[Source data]

-------------------------

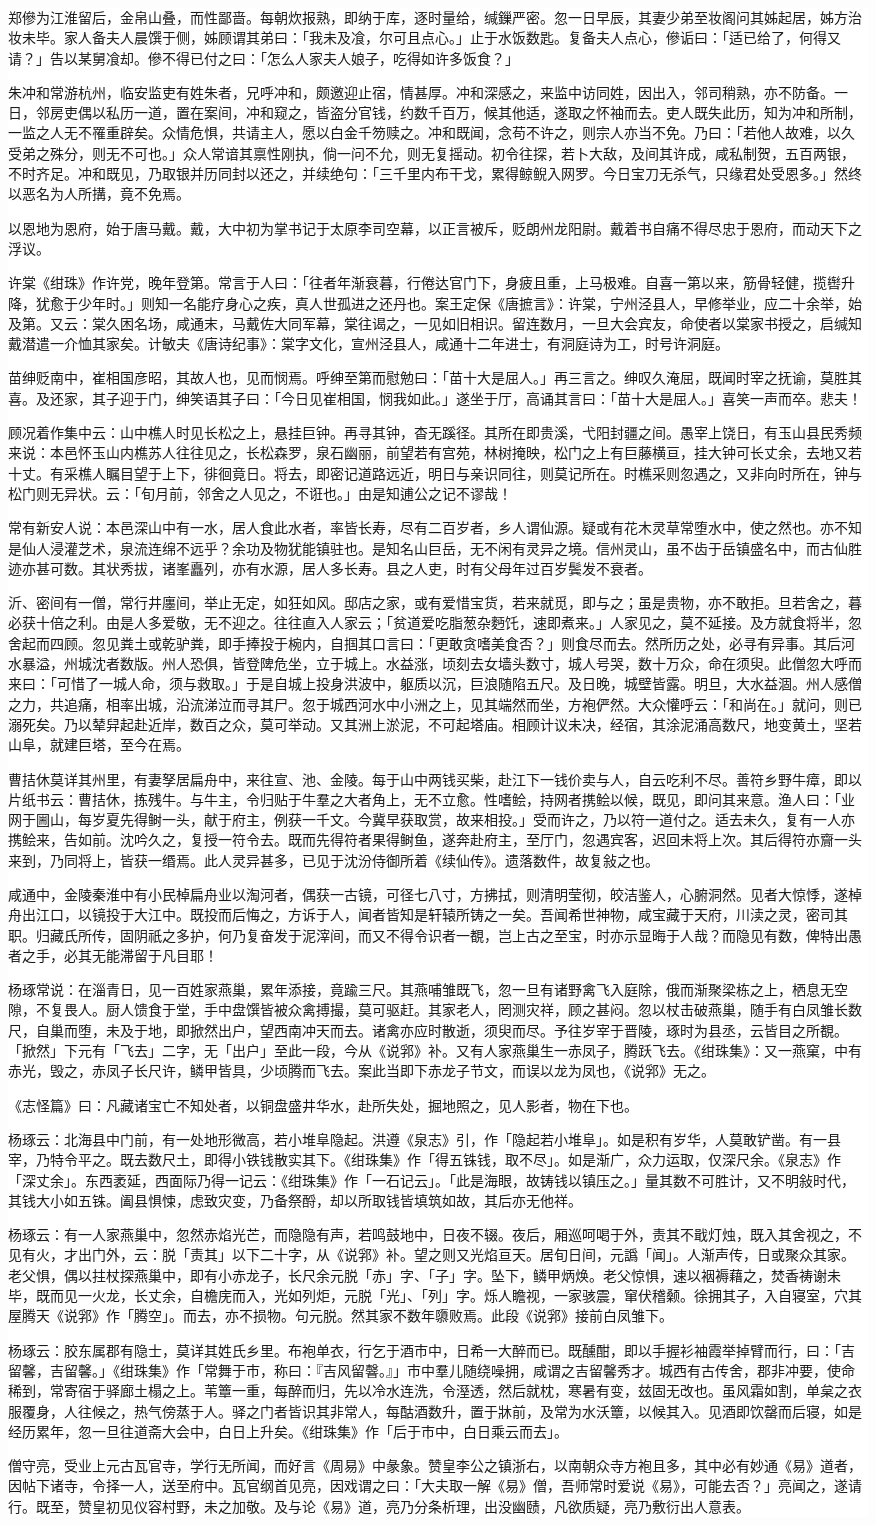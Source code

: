 郑傪为江淮留后，金帛山叠，而性鄙啬。每朝炊报熟，即纳于库，逐时量给，缄鏁严密。忽一日早辰，其妻少弟至妆阁问其姊起居，姊方治妆未毕。家人备夫人晨馔于侧，姊顾谓其弟曰：「我未及飡，尔可且点心。」止于水饭数匙。复备夫人点心，傪诟曰：「适已给了，何得又请？」告以某舅飡却。傪不得已付之曰：「怎么人家夫人娘子，吃得如许多饭食？」  

朱冲和常游杭州，临安监吏有姓朱者，兄呼冲和，颇邀迎止宿，情甚厚。冲和深感之，来监中访同姓，因出入，邻司稍熟，亦不防备。一日，邻房吏偶以私历一道，置在案间，冲和窥之，皆盗分官钱，约数千百万，候其他适，遂取之怀袖而去。吏人既失此历，知为冲和所制，一监之人无不罹重辟矣。众情危惧，共请主人，愿以白金千笏赎之。冲和既闻，念苟不许之，则宗人亦当不免。乃曰：「若他人故难，以久受弟之殊分，则无不可也。」众人常谙其禀性刚执，倘一问不允，则无复摇动。初令往探，若卜大敌，及间其许成，咸私制贺，五百两银，不时齐足。冲和既见，乃取银并历同封以还之，并续绝句：「三千里内布干戈，累得鲸鲵入网罗。今日宝刀无杀气，只缘君处受恩多。」然终以恶名为人所搆，竟不免焉。  

以恩地为恩府，始于唐马戴。戴，大中初为掌书记于太原李司空幕，以正言被斥，贬朗州龙阳尉。戴着书自痛不得尽忠于恩府，而动天下之浮议。  

许棠《绀珠》作许党，晚年登第。常言于人曰：「往者年渐衰暮，行倦达官门下，身疲且重，上马极难。自喜一第以来，筋骨轻健，揽辔升降，犹愈于少年时。」则知一名能疗身心之疾，真人世孤进之还丹也。案王定保《唐摭言》：许棠，宁州泾县人，早修举业，应二十余举，始及第。又云：棠久困名场，咸通末，马戴佐大同军幕，棠往谒之，一见如旧相识。留连数月，一旦大会宾友，命使者以棠家书授之，启缄知戴潜遣一介恤其家矣。计敏夫《唐诗纪事》：棠字文化，宣州泾县人，咸通十二年进士，有洞庭诗为工，时号许洞庭。  

苗绅贬南中，崔相国彦昭，其故人也，见而悯焉。呼绅至第而慰勉曰：「苗十大是屈人。」再三言之。绅叹久淹屈，既闻时宰之抚谕，莫胜其喜。及还家，其子迎于门，绅笑语其子曰：「今日见崔相国，悯我如此。」遂坐于厅，高诵其言曰：「苗十大是屈人。」喜笑一声而卒。悲夫！  

顾况着作集中云：山中樵人时见长松之上，悬挂巨钟。再寻其钟，杳无蹊径。其所在即贵溪，弋阳封疆之间。愚宰上饶日，有玉山县民秀频来说：本邑怀玉山内樵苏人往往见之，长松森罗，泉石幽丽，前望若有宫苑，林树掩映，松门之上有巨藤横亘，挂大钟可长丈余，去地又若十丈。有采樵人瞩目望于上下，徘徊竟日。将去，即密记道路远近，明日与亲识同往，则莫记所在。时樵采则忽遇之，又非向时所在，钟与松门则无异状。云：「旬月前，邻舍之人见之，不诳也。」由是知逋公之记不谬哉！  

常有新安人说：本邑深山中有一水，居人食此水者，率皆长寿，尽有二百岁者，乡人谓仙源。疑或有花木灵草常堕水中，使之然也。亦不知是仙人浸灌芝术，泉流连绵不远乎？余功及物犹能镇驻也。是知名山巨岳，无不闲有灵异之境。信州灵山，虽不齿于岳镇盛名中，而古仙胜迹亦甚可数。其状秀拔，诸峯矗列，亦有水源，居人多长寿。县之人吏，时有父母年过百岁鬓发不衰者。  

沂、密间有一僧，常行井廛间，举止无定，如狂如风。邸店之家，或有爱惜宝货，若来就觅，即与之；虽是贵物，亦不敢拒。旦若舍之，暮必获十倍之利。由是人多爱敬，无不迎之。往往直入人家云；「贫道爱吃脂葱杂麪饦，速即煮来。」人家见之，莫不延接。及方就食将半，忽舍起而四顾。忽见粪土或乾驴粪，即手捧投于椀内，自掴其口言曰：「更敢贪嗜美食否？」则食尽而去。然所历之处，必寻有异事。其后河水暴溢，州城沈者数版。州人恐俱，皆登陴危坐，立于城上。水益涨，顷刻去女墙头数寸，城人号哭，数十万众，命在须臾。此僧忽大呼而来曰：「可惜了一城人命，须与救取。」于是自城上投身洪波中，躯质以沉，巨浪随陷五尺。及日晚，城壁皆露。明旦，大水益涸。州人感僧之力，共追痛，相率出城，沿流涕泣而寻其尸。忽于城西河水中小洲之上，见其端然而坐，方袍俨然。大众懽呼云：「和尚在。」就问，则已溺死矣。乃以辇舁起赴近岸，数百之众，莫可举动。又其洲上淤泥，不可起塔庙。相顾计议未决，经宿，其涂泥涌高数尺，地变黄土，坚若山阜，就建巨塔，至今在焉。  

曹拮休莫详其州里，有妻孥居扁舟中，来往宣、池、金陵。每于山中两钱买柴，赴江下一钱价卖与人，自云吃利不尽。善符乡野牛瘴，即以片纸书云：曹拮休，拣残牛。与牛主，令归贴于牛羣之大者角上，无不立愈。性嗜鲙，持网者携鲙以候，既见，即问其来意。渔人曰：「业网于圌山，每岁夏先得鲥一头，献于府主，例获一千文。今冀早获取赏，故来相投。」受而许之，乃以符一道付之。适去未久，复有一人亦携鲙来，告如前。沈吟久之，复授一符令去。既而先得符者果得鲥鱼，遂奔赴府主，至厅门，忽遇宾客，迟回未将上次。其后得符亦齎一头来到，乃同将上，皆获一缗焉。此人灵异甚多，已见于沈汾侍御所着《续仙传》。遗落数件，故复敍之也。  

咸通中，金陵秦淮中有小民棹扁舟业以淘河者，偶获一古镜，可径七八寸，方拂拭，则清明莹彻，皎洁鉴人，心腑洞然。见者大惊悸，遂棹舟出江口，以镜投于大江中。既投而后悔之，方诉于人，闻者皆知是轩辕所铸之一矣。吾闻希世神物，咸宝藏于天府，川渎之灵，密司其职。归藏氏所传，固阴祇之多护，何乃复奋发于泥滓间，而又不得令识者一覩，岂上古之至宝，时亦示显晦于人哉？而隐见有数，俾特出愚者之手，必其无能滞留于凡目耶！  

杨琢常说：在淄青日，见一百姓家燕巢，累年添接，竟踰三尺。其燕哺雏既飞，忽一旦有诸野禽飞入庭除，俄而渐聚梁栋之上，栖息无空隙，不复畏人。厨人馈食于堂，手中盘馔皆被众禽搏撮，莫可驱赶。其家老人，罔测灾祥，顾之甚闷。忽以杖击破燕巢，随手有白凤雏长数尺，自巢而堕，未及于地，即掀然出户，望西南冲天而去。诸禽亦应时散逝，须臾而尽。予往岁宰于晋陵，琢时为县丞，云皆目之所覩。「掀然」下元有「飞去」二字，无「出户」至此一段，今从《说郛》补。又有人家燕巢生一赤凤子，腾跃飞去。《绀珠集》：又一燕窠，中有赤光，毁之，赤凤子长尺许，鳞甲皆具，少顷腾而飞去。案此当即下赤龙子节文，而误以龙为凤也，《说郛》无之。  

《志怪篇》曰：凡藏诸宝亡不知处者，以铜盘盛井华水，赴所失处，掘地照之，见人影者，物在下也。  

杨琢云：北海县中门前，有一处地形微高，若小堆阜隐起。洪遵《泉志》引，作「隐起若小堆阜」。如是积有岁华，人莫敢铲凿。有一县宰，乃特令平之。既去数尺土，即得小铁钱散实其下。《绀珠集》作「得五铢钱，取不尽」。如是渐广，众力运取，仅深尺余。《泉志》作「深丈余」。东西袤延，西面际乃得一记云：《绀珠集》作「一石记云」。「此是海眼，故铸钱以镇压之。」量其数不可胜计，又不明敍时代，其钱大小如五铢。阖县惧悚，虑致灾变，乃备祭酹，却以所取钱皆填筑如故，其后亦无他祥。  

杨琢云：有一人家燕巢中，忽然赤焰光芒，而隐隐有声，若鸣鼓地中，日夜不辍。夜后，厢巡呵喝于外，责其不戢灯烛，既入其舍视之，不见有火，才出门外，云：脱「责其」以下二十字，从《说郛》补。望之则又光焰亘天。居旬日间，元譌「闻」。人渐声传，日或聚众其家。老父惧，偶以拄杖探燕巢中，即有小赤龙子，长尺余元脱「赤」字、「子」字。坠下，鳞甲炳焕。老父惊惧，速以裀褥藉之，焚香祷谢未毕，既而见一火龙，长丈余，自檐庑而入，光如列炬，元脱「光」、「列」字。烁人瞻视，一家骇震，窜伏稽颡。徐拥其子，入自寝室，穴其屋腾天《说郛》作「腾空」。而去，亦不损物。句元脱。然其家不数年隳败焉。此段《说郛》接前白凤雏下。  

杨琢云：胶东属郡有隐士，莫详其姓氏乡里。布袍单衣，行乞于酒市中，日希一大醉而已。既醺酣，即以手握衫袖霞举掉臂而行，曰：「吉留馨，吉留馨。」《绀珠集》作「常舞于市，称曰：『吉风留韾。』」市中羣儿随绕噪拥，咸谓之吉留馨秀才。城西有古传舍，郡非冲要，使命稀到，常寄宿于驿廊土榻之上。苇簟一重，每醉而归，先以冷水连洗，令溼透，然后就枕，寒暑有变，玆固无改也。虽风霜如割，单枲之衣服覆身，人往候之，热气傍蒸于人。驿之门者皆识其非常人，每酤酒数升，置于牀前，及常为水沃簟，以候其入。见酒即饮罄而后寝，如是经历累年，忽一旦往道斋大会中，白日上升矣。《绀珠集》作「后于市中，白日乘云而去」。  

僧守亮，受业上元古瓦官寺，学行无所闻，而好言《周易》中彖象。赞皇李公之镇浙右，以南朝众寺方袍且多，其中必有妙通《易》道者，因帖下诸寺，令择一人，送至府中。瓦官纲首见亮，因戏谓之曰：「大夫取一解《易》僧，吾师常时爱说《易》，可能去否？」亮闻之，遂请行。既至，赞皇初见仪容村野，未之加敬。及与论《易》道，亮乃分条析理，出没幽赜，凡欲质疑，亮乃敷衍出人意表。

-------------------------

▶ [The task] Once you reach the line with "苗绅贬南中，崔相国彦昭，其故" in the data above, copy it and every line after it exactly, up to and including the line with "咸通中，金陵秦淮中有小民棹扁".

▶ [Reply]
苗绅贬南中，崔相国彦昭，其故人也，见而悯焉。呼绅至第而慰勉曰：「苗十大是屈人。」再三言之。绅叹久淹屈，既闻时宰之抚谕，莫胜其喜。及还家，其子迎于门，绅笑语其子曰：「今日见崔相国，悯我如此。」遂坐于厅，高诵其言曰：「苗十大是屈人。」喜笑一声而卒。悲夫！  

顾况着作集中云：山中樵人时见长松之上，悬挂巨钟。再寻其钟，杳无蹊径。其所在即贵溪，弋阳封疆之间。愚宰上饶日，有玉山县民秀频来说：本邑怀玉山内樵苏人往往见之，长松森罗，泉石幽丽，前望若有宫苑，林树掩映，松门之上有巨藤横亘，挂大钟可长丈余，去地又若十丈。有采樵人瞩目望于上下，徘徊竟日。将去，即密记道路远近，明日与亲识同往，则莫记所在。时樵采则忽遇之，又非向时所在，钟与松门则无异状。云：「旬月前，邻舍之人见之，不诳也。」由是知逋公之记不谬哉！  

常有新安人说：本邑深山中有一水，居人食此水者，率皆长寿，尽有二百岁者，乡人谓仙源。疑或有花木灵草常堕水中，使之然也。亦不知是仙人浸灌芝术，泉流连绵不远乎？余功及物犹能镇驻也。是知名山巨岳，无不闲有灵异之境。信州灵山，虽不齿于岳镇盛名中，而古仙胜迹亦甚可数。其状秀拔，诸峯矗列，亦有水源，居人多长寿。县之人吏，时有父母年过百岁鬓发不衰者。  

沂、密间有一僧，常行井廛间，举止无定，如狂如风。邸店之家，或有爱惜宝货，若来就觅，即与之；虽是贵物，亦不敢拒。旦若舍之，暮必获十倍之利。由是人多爱敬，无不迎之。往往直入人家云；「贫道爱吃脂葱杂麪饦，速即煮来。」人家见之，莫不延接。及方就食将半，忽舍起而四顾。忽见粪土或乾驴粪，即手捧投于椀内，自掴其口言曰：「更敢贪嗜美食否？」则食尽而去。然所历之处，必寻有异事。其后河水暴溢，州城沈者数版。州人恐俱，皆登陴危坐，立于城上。水益涨，顷刻去女墙头数寸，城人号哭，数十万众，命在须臾。此僧忽大呼而来曰：「可惜了一城人命，须与救取。」于是自城上投身洪波中，躯质以沉，巨浪随陷五尺。及日晚，城壁皆露。明旦，大水益涸。州人感僧之力，共追痛，相率出城，沿流涕泣而寻其尸。忽于城西河水中小洲之上，见其端然而坐，方袍俨然。大众懽呼云：「和尚在。」就问，则已溺死矣。乃以辇舁起赴近岸，数百之众，莫可举动。又其洲上淤泥，不可起塔庙。相顾计议未决，经宿，其涂泥涌高数尺，地变黄土，坚若山阜，就建巨塔，至今在焉。  

曹拮休莫详其州里，有妻孥居扁舟中，来往宣、池、金陵。每于山中两钱买柴，赴江下一钱价卖与人，自云吃利不尽。善符乡野牛瘴，即以片纸书云：曹拮休，拣残牛。与牛主，令归贴于牛羣之大者角上，无不立愈。性嗜鲙，持网者携鲙以候，既见，即问其来意。渔人曰：「业网于圌山，每岁夏先得鲥一头，献于府主，例获一千文。今冀早获取赏，故来相投。」受而许之，乃以符一道付之。适去未久，复有一人亦携鲙来，告如前。沈吟久之，复授一符令去。既而先得符者果得鲥鱼，遂奔赴府主，至厅门，忽遇宾客，迟回未将上次。其后得符亦齎一头来到，乃同将上，皆获一缗焉。此人灵异甚多，已见于沈汾侍御所着《续仙传》。遗落数件，故复敍之也。  

咸通中，金陵秦淮中有小民棹扁舟业以淘河者，偶获一古镜，可径七八寸，方拂拭，则清明莹彻，皎洁鉴人，心腑洞然。见者大惊悸，遂棹舟出江口，以镜投于大江中。既投而后悔之，方诉于人，闻者皆知是轩辕所铸之一矣。吾闻希世神物，咸宝藏于天府，川渎之灵，密司其职。归藏氏所传，固阴祇之多护，何乃复奋发于泥滓间，而又不得令识者一覩，岂上古之至宝，时亦示显晦于人哉？而隐见有数，俾特出愚者之手，必其无能滞留于凡目耶！  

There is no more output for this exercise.